JPM Discloses Criminal Probe; Grameen Bank Faces Nationalization

Receiving Wide Coverage ...

JPM Under Fire: JPMorgan Chase disclosed in a filing on Wednesday that the U.S. Justice Department has opened up a criminal and civil probe into its sale of mortgage-backed securities leading up to the crisis. Per the filing, investigators have "preliminarily concluded that the firm violated certain federal securities laws" while selling subprime mortgage securities to investors. Both JPM and the DOJ are declining to comment further at this time. News outlet say the investigation is powered by President Obama's federal mortgage task force, announced back in January 2012. Per the Washington Post, "the investigation is the latest sign that federal prosecutors and regulators are not letting up in their efforts to hold Wall Street accountable for actions related to the crisis," which, yes, conflicts, with a Journal report from earlier this week that suggested the SEC, at least, was losing steam when it came to crisis-related investigations. The Journal's more recent article on JPM's latest woes calls the DOJ's potential action against the bank "another illustration of how regulators and government investigators are still working through a backlog of cases focused on banks' activities during the housing downturn and financial crisis." (Scan readers will recall that on Tuesday federal prosecutors filed civil actions against Bank of America for alleging misleading mortgage-backed securities investors in 2008.) The Journal also notes the potential penalties "open up a new set of problems for JPMorgan, a bank already operating under four enforcement actions, more than any other big U.S. bank." Dealbook concurs: "Once a darling in regulatory circles, JPMorgan has become a magnet for scrutiny in recent years, drawing attention from at least eight federal agencies, a state regulator and two European nations."

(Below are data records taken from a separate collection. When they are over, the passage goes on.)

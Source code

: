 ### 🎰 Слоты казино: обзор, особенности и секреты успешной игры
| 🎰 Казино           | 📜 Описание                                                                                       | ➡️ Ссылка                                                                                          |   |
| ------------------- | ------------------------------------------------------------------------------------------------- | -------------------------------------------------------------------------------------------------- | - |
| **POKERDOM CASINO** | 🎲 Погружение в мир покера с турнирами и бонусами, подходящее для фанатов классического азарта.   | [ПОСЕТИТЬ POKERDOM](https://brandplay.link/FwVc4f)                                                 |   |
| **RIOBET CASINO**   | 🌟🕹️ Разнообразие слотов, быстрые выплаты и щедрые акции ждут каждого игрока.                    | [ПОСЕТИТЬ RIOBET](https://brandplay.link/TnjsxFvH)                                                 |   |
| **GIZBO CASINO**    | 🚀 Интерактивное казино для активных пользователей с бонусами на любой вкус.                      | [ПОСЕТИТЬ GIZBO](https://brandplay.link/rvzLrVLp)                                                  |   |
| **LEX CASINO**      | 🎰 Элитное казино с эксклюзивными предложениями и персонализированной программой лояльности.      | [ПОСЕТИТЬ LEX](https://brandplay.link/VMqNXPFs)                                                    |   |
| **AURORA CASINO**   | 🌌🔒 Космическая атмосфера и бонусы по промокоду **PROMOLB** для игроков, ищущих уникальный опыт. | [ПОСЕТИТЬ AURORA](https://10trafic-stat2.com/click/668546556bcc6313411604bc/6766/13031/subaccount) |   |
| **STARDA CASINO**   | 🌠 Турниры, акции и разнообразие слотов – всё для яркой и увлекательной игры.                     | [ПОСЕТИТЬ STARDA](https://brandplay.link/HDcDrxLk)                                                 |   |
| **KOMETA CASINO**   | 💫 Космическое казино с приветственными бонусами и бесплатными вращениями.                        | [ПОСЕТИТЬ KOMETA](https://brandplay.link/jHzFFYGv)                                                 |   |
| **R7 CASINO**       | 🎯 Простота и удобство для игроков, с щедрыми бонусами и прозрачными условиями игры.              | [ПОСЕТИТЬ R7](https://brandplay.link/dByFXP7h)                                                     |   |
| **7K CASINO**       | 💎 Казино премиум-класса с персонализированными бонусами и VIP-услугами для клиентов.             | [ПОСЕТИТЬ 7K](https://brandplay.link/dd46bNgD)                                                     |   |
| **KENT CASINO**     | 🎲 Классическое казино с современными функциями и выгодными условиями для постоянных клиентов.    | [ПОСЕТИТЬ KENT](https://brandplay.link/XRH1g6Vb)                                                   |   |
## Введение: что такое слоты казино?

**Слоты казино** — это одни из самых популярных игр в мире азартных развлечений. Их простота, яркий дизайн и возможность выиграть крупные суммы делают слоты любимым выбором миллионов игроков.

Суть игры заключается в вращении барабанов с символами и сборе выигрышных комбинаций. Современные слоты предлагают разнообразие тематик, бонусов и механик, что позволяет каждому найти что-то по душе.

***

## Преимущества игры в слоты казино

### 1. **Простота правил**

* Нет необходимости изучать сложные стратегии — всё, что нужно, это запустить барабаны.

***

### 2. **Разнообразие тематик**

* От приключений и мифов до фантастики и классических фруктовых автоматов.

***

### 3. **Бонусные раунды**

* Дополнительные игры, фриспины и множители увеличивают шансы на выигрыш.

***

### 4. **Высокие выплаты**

Nationalizing Grameen Bank? The Bangladesh government is set to announce plans to take over Grameen Bank, the widely respected microlender that offers small loans to poor borrowers founded by Nobel laureate Muhammad Yunus. Per the Journal, under the plan, which could be announced this week, "the government is expected to increase its stake in the bank to 51% from 25%, diluting existing shareholders and giving it control of the lender, which is now controlled by 8.4 million rural women who are borrowers and shareholders in the bank." A Times editorial board op-ed discourages lawmakers from making the move, which it believes is politically motivated. "Turning Grameen into an arm of the state would jeopardize the bank's core mission by subjecting it to destabilizing political interference," the op-ed argues. "And breaking it up would make its operations less efficient while eliminating it as an influential national organization that might challenge government policies."

Wall Street Journal

Benjamin Lawsky is not alone. Unnamed sources tells the paper the Justice Department is investigating banks that enable companies, including online payday lenders, to withdraw money from people's bank accounts. "The government has issued subpoenas to banks and other companies that handle payments for an array of financial offerings, ramping up an investigation that has been under way for several months," the paper reports. "Officials said banks have begun voluntarily self-disclosing wrongdoing to the Justice Department and cutting off access to payment processors they consider questionable."

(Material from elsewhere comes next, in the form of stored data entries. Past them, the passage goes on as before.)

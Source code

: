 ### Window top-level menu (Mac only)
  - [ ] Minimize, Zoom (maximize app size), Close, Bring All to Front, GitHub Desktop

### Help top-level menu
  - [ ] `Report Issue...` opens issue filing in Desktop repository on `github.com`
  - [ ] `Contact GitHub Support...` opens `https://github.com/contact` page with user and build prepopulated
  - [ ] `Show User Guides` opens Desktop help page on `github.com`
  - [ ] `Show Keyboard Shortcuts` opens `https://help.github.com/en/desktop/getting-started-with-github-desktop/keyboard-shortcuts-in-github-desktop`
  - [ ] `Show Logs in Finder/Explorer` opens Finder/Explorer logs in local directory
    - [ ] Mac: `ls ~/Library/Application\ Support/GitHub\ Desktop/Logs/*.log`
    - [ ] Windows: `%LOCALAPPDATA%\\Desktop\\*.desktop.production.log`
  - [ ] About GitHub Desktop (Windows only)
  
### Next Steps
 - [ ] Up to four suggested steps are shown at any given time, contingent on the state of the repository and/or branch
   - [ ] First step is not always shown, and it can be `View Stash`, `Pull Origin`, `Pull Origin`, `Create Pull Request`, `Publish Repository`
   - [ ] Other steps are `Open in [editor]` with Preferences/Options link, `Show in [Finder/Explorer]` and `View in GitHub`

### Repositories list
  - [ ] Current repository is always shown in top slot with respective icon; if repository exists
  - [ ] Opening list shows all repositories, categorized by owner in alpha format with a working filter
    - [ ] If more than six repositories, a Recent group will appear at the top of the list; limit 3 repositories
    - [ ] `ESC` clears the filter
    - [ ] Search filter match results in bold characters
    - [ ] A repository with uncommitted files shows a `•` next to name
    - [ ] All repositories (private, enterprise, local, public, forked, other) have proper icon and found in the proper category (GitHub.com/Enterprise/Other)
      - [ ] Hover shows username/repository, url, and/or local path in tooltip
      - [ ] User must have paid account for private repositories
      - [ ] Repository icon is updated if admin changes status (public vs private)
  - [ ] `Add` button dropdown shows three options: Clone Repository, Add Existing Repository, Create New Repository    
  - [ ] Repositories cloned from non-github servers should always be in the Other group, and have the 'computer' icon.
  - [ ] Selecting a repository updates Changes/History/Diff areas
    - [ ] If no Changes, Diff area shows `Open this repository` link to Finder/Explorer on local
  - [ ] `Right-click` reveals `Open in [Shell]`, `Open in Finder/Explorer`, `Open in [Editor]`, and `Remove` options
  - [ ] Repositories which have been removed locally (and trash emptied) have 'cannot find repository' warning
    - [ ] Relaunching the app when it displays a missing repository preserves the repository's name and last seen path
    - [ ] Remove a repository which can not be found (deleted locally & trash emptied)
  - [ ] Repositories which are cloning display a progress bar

Banks representing bond investors are suing the city of Richmond, Calif., in order to block its officials from seizing and buying mortgages using eminent domain in an effort to reduce foreclosures. "The lawsuit … could serve as a key test for whether a city can move forward with such a strategy," the article notes.

New York Times

Right on the heels of a Journal article on peer-to-peer lending platforms, Dealbook profiles Lending Club. "Lending Club, which just passed the $2 billion mark in total loans made, already has plans to expand into small-business and student loans, and may pursue credit cards, insurance and mortgages," the article notes. "It may also expand globally."

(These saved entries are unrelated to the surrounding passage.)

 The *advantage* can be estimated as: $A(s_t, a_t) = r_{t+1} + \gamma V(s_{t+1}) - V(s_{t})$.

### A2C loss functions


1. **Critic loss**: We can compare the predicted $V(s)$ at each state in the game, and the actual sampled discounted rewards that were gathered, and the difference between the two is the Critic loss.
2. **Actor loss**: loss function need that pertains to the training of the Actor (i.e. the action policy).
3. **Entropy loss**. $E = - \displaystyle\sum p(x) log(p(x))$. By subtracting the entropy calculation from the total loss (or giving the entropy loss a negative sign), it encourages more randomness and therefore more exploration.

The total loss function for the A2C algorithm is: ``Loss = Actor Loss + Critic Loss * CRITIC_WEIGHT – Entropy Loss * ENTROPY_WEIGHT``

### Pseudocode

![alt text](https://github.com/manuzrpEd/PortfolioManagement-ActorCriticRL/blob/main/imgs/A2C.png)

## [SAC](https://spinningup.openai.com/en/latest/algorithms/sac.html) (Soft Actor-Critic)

Barclays plans to suspend the accounts of a number of money transfer companies used to send funds to developing countries in order to avoid incurring regulatory ire over abetting the financing of terrorists or money laundering. The move, expected to be made this Saturday, could be particularly problematic for Somalia as residents depend on the outside remittances. "Somalia is uniquely exposed because decades of violence and chaos have left it without a functioning banking system," the article explains. "If the money transfer businesses are shut down, experts say, the transfers will not go through other official channels but will be driven underground instead, making it harder to track money going to militant groups." Activists and politicians are appealing to the bank and the U.K. government in efforts to keep the companies open. But these individuals may be fighting an uphill battle. As Jon Matonis noted in an earlier BankThink column on the developments: "If banks sufficiently fear punitive action from the authorities, it matters not whether an actual law is being violated. The fear of prosecution is enough to warrant an abundance of caution."